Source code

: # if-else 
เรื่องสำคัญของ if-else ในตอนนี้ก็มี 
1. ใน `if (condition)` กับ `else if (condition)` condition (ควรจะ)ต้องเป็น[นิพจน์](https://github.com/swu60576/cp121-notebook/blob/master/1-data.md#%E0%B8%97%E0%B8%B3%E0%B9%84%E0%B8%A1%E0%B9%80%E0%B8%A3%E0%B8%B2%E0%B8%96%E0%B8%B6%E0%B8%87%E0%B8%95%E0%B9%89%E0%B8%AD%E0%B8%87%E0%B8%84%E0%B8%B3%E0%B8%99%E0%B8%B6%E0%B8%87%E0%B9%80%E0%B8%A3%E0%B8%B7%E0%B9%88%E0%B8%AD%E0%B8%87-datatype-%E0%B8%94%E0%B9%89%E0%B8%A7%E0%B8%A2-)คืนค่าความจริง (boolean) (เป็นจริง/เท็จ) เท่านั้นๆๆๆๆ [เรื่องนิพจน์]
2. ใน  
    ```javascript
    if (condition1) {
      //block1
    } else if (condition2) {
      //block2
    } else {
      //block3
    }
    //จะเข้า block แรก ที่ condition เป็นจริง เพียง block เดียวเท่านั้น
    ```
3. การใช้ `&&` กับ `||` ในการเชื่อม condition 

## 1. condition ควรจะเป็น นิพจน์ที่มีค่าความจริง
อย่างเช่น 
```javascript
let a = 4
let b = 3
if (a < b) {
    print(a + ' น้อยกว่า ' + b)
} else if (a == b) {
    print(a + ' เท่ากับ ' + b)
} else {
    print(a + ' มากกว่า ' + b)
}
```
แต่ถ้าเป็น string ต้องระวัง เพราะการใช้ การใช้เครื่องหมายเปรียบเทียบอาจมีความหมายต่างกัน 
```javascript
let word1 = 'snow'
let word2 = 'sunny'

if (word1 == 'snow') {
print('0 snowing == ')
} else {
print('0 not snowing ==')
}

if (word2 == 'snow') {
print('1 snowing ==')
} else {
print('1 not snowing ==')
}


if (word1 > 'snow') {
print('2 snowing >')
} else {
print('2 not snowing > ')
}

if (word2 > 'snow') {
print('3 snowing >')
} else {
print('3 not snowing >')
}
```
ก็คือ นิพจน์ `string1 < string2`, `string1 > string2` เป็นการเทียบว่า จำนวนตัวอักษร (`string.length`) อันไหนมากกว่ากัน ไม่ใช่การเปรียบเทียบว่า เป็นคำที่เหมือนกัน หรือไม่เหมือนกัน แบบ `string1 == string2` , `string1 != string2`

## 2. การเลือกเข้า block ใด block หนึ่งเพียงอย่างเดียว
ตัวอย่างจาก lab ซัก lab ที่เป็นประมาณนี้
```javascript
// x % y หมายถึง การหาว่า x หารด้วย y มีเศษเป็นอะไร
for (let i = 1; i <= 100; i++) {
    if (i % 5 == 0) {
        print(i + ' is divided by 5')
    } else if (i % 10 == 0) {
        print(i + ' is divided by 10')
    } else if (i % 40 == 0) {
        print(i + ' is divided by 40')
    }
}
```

□ □ □

• _Brief_
For each line above that includes the word "string", make a copy of that line.

• _Completed task_
แต่ถ้าเป็น string ต้องระวัง เพราะการใช้ การใช้เครื่องหมายเปรียบเทียบอาจมีความหมายต่างกัน 
ก็คือ นิพจน์ `string1 < string2`, `string1 > string2` เป็นการเทียบว่า จำนวนตัวอักษร (`string.length`) อันไหนมากกว่ากัน ไม่ใช่การเปรียบเทียบว่า เป็นคำที่เหมือนกัน หรือไม่เหมือนกัน แบบ `string1 == string2` , `string1 != string2`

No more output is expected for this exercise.